— Task —
Please copy every line from the following entries in which the word "access" appears.

*** Records shown ***

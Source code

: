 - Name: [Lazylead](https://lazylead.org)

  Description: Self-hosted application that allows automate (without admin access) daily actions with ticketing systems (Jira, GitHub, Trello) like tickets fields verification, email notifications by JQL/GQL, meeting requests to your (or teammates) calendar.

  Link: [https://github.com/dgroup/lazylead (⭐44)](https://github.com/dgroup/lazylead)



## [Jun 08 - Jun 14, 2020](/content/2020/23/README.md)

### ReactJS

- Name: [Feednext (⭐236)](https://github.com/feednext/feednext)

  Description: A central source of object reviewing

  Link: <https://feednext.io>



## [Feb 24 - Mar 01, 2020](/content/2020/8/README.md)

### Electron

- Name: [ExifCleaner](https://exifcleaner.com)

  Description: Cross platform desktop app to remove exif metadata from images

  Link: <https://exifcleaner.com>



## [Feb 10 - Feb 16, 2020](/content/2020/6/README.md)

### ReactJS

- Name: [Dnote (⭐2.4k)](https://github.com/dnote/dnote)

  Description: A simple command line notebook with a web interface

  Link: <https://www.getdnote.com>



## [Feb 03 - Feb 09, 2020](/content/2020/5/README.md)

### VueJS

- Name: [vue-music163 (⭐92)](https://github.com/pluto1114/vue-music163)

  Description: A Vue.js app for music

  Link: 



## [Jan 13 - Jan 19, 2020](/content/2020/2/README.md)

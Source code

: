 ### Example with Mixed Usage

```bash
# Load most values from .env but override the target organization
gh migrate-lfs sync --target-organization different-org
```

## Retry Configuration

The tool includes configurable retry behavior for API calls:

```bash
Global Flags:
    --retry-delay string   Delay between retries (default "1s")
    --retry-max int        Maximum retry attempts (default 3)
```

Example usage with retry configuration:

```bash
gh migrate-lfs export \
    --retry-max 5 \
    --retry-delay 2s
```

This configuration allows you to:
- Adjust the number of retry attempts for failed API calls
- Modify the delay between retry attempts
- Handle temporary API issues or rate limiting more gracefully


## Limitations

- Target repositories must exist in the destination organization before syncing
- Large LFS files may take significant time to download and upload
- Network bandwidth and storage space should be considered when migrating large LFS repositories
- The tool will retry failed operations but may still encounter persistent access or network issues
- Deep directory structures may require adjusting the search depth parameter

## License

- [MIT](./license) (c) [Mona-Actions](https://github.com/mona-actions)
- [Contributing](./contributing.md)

*** End of Records shown ***

— Result for this task —
  Description: Self-hosted application that allows automate (without admin access) daily actions with ticketing systems (Jira, GitHub, Trello) like tickets fields verification, email notifications by JQL/GQL, meeting requests to your (or teammates) calendar.
- The tool will retry failed operations but may still encounter persistent access or network issues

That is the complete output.